====== RECORDS SUPPLIED ======

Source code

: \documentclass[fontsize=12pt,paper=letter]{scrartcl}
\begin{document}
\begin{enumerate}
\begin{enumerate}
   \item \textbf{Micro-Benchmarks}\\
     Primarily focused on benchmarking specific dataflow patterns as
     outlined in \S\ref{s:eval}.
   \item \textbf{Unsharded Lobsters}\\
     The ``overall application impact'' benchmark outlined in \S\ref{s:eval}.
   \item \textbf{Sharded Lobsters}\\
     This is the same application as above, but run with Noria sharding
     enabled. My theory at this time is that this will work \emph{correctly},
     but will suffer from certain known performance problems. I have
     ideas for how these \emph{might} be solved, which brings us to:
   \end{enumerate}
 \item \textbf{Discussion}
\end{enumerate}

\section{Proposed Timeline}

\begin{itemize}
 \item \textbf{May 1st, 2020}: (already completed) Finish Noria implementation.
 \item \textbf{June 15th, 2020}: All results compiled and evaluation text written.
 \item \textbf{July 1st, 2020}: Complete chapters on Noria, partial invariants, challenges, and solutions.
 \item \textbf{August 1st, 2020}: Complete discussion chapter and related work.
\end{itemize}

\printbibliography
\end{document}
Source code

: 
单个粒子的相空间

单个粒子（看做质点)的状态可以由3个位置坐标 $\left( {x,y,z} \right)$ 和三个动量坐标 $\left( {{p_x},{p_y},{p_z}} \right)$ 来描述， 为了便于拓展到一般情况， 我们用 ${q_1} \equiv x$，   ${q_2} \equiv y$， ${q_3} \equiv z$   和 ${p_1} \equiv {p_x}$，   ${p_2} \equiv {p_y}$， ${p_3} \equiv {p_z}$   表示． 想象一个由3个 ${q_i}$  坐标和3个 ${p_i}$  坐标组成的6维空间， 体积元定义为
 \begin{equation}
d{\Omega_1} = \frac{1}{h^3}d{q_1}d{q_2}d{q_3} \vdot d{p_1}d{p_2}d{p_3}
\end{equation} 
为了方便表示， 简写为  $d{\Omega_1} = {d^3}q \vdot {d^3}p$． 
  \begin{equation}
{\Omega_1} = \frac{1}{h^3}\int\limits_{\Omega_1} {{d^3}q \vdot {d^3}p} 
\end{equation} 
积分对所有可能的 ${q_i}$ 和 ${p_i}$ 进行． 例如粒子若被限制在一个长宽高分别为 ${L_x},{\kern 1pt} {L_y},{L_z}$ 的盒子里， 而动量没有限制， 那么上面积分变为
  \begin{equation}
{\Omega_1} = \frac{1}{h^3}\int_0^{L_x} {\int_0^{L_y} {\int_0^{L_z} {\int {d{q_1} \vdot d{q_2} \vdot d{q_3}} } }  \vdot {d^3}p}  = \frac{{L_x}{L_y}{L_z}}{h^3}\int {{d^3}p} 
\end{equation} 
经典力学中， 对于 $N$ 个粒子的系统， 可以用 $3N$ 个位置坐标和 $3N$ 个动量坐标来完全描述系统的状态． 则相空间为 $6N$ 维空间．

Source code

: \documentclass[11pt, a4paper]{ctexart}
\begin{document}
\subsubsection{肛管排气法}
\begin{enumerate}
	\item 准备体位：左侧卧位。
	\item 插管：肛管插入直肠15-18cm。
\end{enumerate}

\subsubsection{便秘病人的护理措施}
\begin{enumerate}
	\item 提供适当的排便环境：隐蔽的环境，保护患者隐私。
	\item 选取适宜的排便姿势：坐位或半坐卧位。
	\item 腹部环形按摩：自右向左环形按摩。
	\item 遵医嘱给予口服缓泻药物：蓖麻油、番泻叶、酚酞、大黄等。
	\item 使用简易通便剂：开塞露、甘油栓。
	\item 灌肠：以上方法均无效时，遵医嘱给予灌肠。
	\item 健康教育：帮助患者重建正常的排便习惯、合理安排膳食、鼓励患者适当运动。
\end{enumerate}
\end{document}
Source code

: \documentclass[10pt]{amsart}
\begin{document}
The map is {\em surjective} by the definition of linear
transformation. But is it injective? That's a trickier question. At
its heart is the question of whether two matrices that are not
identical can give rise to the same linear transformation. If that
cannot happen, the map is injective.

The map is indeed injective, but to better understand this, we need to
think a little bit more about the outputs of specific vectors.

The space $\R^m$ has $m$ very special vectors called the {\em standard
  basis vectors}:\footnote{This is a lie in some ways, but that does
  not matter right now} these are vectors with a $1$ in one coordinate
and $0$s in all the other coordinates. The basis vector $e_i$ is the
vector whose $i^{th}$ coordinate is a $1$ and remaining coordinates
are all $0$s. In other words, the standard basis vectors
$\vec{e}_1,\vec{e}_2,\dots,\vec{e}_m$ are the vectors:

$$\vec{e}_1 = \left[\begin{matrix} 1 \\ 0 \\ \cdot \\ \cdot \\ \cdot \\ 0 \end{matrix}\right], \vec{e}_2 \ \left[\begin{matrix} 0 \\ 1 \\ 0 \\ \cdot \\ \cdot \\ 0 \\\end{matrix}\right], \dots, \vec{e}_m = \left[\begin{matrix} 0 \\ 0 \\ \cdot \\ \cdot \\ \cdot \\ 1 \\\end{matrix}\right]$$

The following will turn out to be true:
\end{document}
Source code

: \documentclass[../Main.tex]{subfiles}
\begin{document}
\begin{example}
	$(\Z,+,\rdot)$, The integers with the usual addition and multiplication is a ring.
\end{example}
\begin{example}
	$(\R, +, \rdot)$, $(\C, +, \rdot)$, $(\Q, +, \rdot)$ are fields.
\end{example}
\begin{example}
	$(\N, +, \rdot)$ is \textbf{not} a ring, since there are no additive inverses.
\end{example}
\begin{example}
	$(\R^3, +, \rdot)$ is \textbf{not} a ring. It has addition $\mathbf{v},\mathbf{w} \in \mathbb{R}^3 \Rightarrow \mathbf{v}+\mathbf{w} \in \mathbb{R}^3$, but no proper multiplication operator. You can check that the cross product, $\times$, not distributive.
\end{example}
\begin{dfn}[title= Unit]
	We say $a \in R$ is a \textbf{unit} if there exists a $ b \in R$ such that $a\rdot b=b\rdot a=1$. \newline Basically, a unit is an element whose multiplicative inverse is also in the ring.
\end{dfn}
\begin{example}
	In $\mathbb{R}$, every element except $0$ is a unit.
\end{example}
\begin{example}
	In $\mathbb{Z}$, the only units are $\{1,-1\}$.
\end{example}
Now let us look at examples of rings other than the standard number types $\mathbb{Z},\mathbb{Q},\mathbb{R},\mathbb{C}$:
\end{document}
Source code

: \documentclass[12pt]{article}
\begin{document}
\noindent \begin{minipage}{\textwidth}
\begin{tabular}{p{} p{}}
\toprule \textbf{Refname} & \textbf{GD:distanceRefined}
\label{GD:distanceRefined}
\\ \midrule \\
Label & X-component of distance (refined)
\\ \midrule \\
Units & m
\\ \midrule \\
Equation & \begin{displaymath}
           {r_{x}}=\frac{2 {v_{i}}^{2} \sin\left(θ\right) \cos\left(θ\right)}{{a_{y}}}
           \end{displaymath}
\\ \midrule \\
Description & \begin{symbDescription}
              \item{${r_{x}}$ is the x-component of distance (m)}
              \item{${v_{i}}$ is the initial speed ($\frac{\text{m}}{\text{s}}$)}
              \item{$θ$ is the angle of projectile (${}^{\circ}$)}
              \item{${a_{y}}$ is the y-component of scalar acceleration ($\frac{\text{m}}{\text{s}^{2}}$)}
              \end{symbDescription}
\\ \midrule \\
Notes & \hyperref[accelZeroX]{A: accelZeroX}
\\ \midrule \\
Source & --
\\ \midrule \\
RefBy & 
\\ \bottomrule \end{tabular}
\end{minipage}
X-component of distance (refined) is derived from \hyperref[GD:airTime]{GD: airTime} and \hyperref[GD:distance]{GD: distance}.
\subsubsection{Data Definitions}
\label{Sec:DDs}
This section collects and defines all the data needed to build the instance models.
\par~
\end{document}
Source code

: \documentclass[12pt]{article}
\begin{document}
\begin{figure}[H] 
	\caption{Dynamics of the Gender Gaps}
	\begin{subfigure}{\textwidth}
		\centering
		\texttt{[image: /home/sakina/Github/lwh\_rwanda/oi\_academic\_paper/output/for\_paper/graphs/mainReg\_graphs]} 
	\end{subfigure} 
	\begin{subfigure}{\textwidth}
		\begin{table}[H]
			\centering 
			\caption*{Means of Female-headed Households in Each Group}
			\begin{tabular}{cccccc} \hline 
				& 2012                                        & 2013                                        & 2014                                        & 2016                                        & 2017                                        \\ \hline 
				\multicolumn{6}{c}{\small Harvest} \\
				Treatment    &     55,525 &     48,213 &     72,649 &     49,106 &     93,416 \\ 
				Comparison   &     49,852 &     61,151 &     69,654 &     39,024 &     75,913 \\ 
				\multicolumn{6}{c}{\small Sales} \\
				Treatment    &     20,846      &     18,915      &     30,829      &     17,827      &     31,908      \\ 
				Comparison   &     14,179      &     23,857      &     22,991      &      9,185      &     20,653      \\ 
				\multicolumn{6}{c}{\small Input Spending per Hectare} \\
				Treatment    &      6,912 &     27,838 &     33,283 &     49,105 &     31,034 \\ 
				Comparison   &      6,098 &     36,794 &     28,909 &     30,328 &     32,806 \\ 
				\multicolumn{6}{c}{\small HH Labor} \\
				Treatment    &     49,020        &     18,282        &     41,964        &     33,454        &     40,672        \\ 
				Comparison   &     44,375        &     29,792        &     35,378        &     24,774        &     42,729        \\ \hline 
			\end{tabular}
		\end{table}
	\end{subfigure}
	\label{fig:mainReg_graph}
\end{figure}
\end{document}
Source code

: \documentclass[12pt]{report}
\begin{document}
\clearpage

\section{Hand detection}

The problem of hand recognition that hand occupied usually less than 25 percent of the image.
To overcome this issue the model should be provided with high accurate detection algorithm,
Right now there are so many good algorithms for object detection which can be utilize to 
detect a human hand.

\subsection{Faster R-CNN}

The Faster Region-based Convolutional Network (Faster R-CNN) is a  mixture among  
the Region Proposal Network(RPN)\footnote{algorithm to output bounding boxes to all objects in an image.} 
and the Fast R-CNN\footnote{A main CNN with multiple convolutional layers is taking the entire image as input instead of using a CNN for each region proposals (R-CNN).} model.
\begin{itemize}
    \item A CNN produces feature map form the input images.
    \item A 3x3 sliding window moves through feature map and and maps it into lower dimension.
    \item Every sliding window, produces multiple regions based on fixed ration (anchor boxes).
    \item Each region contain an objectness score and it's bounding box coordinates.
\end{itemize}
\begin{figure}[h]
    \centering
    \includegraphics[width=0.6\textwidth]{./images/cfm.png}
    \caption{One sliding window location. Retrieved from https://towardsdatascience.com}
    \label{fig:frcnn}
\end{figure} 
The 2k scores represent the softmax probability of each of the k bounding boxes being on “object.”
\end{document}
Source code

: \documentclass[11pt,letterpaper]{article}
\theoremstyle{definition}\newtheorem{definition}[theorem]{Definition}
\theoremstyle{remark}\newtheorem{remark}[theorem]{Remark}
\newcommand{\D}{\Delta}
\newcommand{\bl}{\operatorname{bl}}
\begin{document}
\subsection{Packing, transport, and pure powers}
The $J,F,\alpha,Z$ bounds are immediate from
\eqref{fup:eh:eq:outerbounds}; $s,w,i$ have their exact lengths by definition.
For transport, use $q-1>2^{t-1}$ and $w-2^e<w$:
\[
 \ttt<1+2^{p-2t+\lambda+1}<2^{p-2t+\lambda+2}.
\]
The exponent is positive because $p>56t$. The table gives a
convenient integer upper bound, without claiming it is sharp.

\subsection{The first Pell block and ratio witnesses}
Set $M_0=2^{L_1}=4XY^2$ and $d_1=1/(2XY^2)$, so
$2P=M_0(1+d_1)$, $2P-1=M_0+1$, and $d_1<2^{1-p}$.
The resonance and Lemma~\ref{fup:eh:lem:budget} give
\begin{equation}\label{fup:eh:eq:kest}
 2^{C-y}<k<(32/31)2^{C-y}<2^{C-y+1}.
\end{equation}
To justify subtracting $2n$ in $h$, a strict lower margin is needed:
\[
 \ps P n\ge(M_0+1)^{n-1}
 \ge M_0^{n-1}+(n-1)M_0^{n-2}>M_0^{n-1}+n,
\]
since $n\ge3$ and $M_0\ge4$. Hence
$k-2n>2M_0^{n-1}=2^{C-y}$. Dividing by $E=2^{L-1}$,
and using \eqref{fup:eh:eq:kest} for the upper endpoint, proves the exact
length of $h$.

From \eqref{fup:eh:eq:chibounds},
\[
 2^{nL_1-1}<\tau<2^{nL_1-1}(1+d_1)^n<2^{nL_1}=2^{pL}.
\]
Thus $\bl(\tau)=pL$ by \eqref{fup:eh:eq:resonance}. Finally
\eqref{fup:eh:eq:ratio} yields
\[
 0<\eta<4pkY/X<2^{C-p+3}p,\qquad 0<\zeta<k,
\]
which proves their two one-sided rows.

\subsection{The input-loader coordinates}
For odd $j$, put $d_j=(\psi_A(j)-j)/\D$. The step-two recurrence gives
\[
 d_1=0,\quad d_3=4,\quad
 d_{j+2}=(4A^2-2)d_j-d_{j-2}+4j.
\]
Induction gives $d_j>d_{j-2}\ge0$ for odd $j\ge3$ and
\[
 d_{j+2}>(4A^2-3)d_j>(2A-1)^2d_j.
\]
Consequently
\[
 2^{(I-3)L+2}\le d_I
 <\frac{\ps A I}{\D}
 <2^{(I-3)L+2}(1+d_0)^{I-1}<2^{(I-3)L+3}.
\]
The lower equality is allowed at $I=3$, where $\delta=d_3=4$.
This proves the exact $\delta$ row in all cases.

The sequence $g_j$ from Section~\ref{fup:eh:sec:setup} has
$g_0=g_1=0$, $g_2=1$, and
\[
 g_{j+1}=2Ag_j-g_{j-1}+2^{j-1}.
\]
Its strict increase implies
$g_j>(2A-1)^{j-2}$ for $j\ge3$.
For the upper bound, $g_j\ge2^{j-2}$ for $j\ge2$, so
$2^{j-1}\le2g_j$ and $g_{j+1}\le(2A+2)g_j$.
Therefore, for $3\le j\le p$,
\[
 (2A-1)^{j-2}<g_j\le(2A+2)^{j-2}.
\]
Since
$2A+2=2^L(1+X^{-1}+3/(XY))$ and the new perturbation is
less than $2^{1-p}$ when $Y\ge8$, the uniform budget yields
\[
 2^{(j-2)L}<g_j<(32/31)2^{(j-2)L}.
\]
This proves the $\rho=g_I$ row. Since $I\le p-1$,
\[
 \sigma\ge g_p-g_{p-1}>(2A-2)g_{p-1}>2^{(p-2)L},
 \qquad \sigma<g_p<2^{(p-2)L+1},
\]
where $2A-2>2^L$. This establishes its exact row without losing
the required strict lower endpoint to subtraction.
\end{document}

======

§ YOUR INSTRUCTIONS
Read through the data and copy every line where "needed" shows up.

§ TASK SOLUTION
This section collects and defines all the data needed to build the instance models.
To justify subtracting $2n$ in $h$, a strict lower margin is needed:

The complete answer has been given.